After overlaying plots it maybe important to change the plot axis ranges this can be done with xlim and ylim

python
R

xlim(0,100)
ylim(0.50,1.00)

invisible(mpl$pyplot$xlim(0,100))
invisible(mpl$pyplot$ylim(0.50,1.0))

CAC for test1.csv with two different binning

Generating data from signal detection model

Raw and processed data can be generated simply from a signal detection model.

python
R

import pyWitness
dr = pyWitness.DataRaw("test1.csv")
dr.collapseContinuousData(column = "confidence",bins = [-1,60,80,100],labels=None)
dp = dr.process()
mf = pyWitness.ModelFitIndependentObservation(dp, debug=True)
mf.setEqualVariance()
mf.fit()
dr1 = mf.generateRawData(nGenParticipants=10000)

pyw <- import("pyWitness")
dr <- pyw$DataRaw("./test1.csv")
dr$collapseContinuousData(column = "confidence",bins = c(-1,60,80,100),labels=py_none())
dp <- dr1$process()
mf <- pyw$ModelFitIndependentObservation(dp, debug=TRUE)
mf$setEqualVariance()
mf$fit()
dr1 = mf$generateRawData(nGenParticipants=10000)

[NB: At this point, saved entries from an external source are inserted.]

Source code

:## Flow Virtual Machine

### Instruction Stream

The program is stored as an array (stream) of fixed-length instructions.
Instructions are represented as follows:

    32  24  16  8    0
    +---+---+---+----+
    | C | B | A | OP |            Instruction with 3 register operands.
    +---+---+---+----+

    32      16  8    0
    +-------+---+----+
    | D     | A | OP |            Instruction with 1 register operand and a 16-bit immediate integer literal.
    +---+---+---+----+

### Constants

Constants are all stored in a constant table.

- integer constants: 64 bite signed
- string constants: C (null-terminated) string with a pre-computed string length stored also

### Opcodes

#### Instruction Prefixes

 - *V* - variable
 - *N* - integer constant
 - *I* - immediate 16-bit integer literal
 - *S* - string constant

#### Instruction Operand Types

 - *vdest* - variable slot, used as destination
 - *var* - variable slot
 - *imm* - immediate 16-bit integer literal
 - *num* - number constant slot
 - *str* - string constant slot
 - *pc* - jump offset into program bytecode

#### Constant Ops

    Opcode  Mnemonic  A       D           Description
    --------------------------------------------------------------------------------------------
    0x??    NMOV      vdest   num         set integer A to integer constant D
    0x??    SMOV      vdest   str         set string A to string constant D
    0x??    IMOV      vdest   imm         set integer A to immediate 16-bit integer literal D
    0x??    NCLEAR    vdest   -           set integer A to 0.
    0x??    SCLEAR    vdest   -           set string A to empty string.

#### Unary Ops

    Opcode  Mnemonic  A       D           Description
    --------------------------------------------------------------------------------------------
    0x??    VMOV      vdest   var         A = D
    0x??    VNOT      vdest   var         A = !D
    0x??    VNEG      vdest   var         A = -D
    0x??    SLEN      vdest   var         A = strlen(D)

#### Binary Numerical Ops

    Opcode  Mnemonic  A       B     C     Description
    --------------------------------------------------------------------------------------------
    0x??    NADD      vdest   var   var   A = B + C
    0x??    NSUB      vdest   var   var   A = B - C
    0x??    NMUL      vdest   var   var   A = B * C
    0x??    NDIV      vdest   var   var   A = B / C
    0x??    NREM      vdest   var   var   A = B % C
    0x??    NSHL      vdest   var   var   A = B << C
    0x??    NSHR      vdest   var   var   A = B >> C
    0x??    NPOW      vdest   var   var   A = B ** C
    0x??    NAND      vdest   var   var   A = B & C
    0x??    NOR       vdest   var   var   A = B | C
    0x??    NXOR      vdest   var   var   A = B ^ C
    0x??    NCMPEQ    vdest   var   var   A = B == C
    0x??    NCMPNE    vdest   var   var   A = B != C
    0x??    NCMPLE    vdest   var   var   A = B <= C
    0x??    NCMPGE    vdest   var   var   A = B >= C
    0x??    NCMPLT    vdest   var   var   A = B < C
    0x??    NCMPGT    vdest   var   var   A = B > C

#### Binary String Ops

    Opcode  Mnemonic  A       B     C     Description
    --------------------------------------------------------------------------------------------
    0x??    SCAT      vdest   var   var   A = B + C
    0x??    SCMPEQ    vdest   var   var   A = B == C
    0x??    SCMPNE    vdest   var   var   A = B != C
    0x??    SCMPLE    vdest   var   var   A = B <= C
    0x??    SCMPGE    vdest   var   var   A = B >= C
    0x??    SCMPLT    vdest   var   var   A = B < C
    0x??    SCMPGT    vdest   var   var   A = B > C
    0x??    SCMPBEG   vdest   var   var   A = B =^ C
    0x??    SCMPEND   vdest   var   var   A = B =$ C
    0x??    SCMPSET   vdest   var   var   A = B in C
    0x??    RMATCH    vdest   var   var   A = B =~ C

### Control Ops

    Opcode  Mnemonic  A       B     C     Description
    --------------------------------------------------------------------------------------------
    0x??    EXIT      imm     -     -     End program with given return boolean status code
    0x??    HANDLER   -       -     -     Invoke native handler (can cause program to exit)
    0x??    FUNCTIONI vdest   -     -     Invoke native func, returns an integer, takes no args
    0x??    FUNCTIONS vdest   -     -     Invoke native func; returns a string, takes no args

dr1 is a DataRaw object and is simulated data for 10,000 participants. dr1 can be used for any pyWitness analysis so ROC, CAC, pAUC, etc. The raw data can also be written to disk to either preserve and/or share with colleagues.

python
R

dr1.writeCsv("fileName.csv")
dr1.writeExcel("fileName.xlsx")

dr1$writeCsv("./fileName.csv")
dr1$writeExcel("./fileName.xlsx")

Having performed a fit on dr and generated dr1 a synthetic dataset

python
R

# Need to process the synthetic data
dp1 = dr1.process()

# calculate uncertainties using bootstrap
dp.calculateConfidenceBootstrap()
dp1.calculateConfidenceBootstrap()

# plot ROCs
dp.plotROC(label="Experimental data")
dp1.plotROC(label="Simulated data")
mf.plotROC(label="Model fit")

import matplotlib.pyplot as _plt
_plt.legend()

# Need to process the synthetic data
dp1 <- dr1$process()

# calculate uncertainties using bootstrap
dp$calculateConfidenceBootstrap()
dp1$calculateConfidenceBootstrap()

# plot ROCs
dp$plotROC(label="Experimental data")
dp1$plotROC(label="Simulated data")
mf$plotROC(label="Model fit")

mpl$pyplot$legend()
mpl$pyplot$show()

Power analysis

By having the ability to generate data from a model it is possible to vary the number of generated participants. This is not too dissimilar to bootstrapping. Instead of generating new samples (with replacement) from the data, new samples with variable numbers of participants is possible. For each sample all the analysis can be performed and dependence on sample size can be explored.

python
R

for nGen in numpy.linspace(500, 5000, 9+1) :
    drSimulated = mf.generateRawData(nGenParticipants = nGen)
    dpSimulated = drSimulated.process()
    dpSimulated.calculateConfidenceBootstrap(nBootstraps=2000)
    print(nGen, dpSimulated.liberalTargetAbsentSuspectId,dpSimulated.pAUC, dpSimulated.pAUC_low, dpSimulated.pAUC_high)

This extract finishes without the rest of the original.